Patient with indeterminate leprosy. Note visibly enlarged greater auricular and cervical cutaneous nerves on the patient’s neck. Also, note multiple reddish lesions on the patient’s ear. Picture from CDC report.

Even if leprosy is suspected, a biopsy of a lesion usually does not yield specific results, and the leprosy-causing bacterium, Mycobacterium leprae, cannot be grown in a lab setting. PCR testing may be used for diagnosis, but its accuracy in the early stages of the disease is not reliable. Special staining techniques can sometimes reveal the presence of acid-fast bacteria within certain cells or nerves in the skin, which suggests leprosy.

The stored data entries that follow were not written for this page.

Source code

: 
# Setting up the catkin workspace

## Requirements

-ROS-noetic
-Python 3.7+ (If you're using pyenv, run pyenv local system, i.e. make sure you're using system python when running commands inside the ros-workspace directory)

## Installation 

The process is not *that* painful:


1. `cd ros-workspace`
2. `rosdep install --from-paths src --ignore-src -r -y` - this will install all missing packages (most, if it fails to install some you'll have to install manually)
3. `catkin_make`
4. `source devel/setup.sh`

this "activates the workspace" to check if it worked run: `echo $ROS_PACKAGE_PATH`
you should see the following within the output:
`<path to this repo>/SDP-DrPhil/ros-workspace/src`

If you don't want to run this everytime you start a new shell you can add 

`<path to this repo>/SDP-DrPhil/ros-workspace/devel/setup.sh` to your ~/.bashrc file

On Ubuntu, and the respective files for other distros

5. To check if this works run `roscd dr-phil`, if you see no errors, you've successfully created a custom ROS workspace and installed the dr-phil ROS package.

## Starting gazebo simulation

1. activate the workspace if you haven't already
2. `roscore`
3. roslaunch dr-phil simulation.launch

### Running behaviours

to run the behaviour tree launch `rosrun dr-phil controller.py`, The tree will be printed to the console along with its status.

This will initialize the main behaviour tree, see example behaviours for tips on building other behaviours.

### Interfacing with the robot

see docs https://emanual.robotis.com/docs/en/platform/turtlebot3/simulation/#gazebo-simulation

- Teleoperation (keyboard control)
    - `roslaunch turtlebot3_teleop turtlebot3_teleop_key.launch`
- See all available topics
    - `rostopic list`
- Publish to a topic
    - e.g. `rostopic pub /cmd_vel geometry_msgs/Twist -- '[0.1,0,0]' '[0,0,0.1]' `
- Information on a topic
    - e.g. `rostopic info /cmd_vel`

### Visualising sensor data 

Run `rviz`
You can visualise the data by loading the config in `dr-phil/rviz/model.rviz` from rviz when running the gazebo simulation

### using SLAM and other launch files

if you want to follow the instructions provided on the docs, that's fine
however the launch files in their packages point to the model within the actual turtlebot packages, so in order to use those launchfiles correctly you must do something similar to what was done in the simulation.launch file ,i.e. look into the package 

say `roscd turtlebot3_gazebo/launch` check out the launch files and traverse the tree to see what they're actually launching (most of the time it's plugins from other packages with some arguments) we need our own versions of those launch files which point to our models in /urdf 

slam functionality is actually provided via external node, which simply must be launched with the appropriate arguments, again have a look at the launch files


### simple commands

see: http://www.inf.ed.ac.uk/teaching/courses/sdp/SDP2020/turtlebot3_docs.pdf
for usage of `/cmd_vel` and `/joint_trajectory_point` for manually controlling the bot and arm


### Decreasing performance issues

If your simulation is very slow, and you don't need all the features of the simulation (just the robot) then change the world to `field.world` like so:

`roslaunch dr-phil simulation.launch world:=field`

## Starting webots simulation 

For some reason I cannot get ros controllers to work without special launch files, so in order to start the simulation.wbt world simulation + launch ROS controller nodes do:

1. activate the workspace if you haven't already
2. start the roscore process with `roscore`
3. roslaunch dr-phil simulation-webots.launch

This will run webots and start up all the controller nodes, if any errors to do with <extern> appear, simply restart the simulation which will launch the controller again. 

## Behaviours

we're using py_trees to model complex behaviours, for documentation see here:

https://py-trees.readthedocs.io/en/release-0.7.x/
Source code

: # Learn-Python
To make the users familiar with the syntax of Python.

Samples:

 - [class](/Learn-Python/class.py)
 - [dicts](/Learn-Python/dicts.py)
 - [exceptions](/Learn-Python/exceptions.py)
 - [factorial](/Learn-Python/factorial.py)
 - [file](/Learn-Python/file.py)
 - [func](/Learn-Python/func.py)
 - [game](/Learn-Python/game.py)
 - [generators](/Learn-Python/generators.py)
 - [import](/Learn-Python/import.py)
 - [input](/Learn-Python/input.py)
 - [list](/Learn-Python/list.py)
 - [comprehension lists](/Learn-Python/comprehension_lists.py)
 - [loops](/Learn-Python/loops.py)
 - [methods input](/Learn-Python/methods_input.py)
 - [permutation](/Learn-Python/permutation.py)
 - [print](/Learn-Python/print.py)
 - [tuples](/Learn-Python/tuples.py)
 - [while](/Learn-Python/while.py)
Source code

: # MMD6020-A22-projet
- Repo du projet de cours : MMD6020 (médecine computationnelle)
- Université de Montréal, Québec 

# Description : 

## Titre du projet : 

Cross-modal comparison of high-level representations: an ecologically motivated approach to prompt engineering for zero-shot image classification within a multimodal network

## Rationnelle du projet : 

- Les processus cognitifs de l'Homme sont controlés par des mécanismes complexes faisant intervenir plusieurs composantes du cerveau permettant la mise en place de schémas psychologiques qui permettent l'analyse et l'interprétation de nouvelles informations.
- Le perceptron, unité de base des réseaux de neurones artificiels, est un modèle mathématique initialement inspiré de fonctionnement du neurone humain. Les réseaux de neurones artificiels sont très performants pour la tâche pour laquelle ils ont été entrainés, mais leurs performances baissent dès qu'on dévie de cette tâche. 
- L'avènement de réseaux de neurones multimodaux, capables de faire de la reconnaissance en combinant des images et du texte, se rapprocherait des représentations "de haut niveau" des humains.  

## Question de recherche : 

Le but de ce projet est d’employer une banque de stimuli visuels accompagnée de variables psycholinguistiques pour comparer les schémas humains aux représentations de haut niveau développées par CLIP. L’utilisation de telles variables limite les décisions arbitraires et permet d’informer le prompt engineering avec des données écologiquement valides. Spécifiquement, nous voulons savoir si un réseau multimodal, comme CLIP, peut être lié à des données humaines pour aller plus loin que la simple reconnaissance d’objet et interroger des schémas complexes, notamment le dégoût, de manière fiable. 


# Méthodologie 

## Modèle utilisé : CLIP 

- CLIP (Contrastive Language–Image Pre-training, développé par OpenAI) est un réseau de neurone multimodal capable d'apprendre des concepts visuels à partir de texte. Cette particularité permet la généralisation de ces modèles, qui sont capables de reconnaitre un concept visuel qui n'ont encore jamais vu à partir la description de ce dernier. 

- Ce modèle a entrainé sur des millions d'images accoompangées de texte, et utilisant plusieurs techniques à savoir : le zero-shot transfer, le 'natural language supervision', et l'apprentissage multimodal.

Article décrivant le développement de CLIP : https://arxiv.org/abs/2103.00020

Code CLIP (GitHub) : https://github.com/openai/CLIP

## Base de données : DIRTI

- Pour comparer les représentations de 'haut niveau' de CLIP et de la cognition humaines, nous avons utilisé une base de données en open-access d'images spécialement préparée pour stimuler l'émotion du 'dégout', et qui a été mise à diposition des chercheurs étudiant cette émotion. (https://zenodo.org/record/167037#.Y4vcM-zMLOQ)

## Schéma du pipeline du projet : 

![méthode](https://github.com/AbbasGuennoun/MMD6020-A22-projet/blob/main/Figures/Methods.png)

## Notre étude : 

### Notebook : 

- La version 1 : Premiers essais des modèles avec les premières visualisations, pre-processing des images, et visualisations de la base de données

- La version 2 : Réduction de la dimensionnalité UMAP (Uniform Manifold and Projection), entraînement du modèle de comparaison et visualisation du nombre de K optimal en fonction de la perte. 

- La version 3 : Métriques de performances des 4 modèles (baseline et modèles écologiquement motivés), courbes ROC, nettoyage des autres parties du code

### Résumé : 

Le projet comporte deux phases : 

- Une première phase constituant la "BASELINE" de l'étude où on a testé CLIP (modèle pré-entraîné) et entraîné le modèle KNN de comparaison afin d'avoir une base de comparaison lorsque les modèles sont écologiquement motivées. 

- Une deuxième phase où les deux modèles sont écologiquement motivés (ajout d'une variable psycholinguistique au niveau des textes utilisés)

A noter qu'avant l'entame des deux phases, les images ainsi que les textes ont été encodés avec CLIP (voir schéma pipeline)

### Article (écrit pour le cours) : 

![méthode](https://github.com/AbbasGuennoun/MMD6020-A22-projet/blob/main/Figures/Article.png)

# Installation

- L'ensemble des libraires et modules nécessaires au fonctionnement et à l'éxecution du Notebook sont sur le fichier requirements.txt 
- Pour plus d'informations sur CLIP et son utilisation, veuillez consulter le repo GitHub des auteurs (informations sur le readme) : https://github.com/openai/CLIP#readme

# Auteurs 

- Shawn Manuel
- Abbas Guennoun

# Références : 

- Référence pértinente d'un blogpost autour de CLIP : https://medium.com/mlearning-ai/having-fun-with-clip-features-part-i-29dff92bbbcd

Because M. leprae has an affinity for Schwann cells in nerve sheaths, two of the cardinal signs of leprosy involve nerve function: 1) loss of sensation in a hypopigmented or reddish skin patch or 2) a palpably thickened or enlarged peripheral nerve with loss of sensation or weakness of the muscles supplied by that nerve. Both of these findings may be early clues to a leprosy diagnosis, although neither reliably occurs early in the course of the disease. Asymmetric neurologic abnormalities may also be present even in the absence of skin lesions.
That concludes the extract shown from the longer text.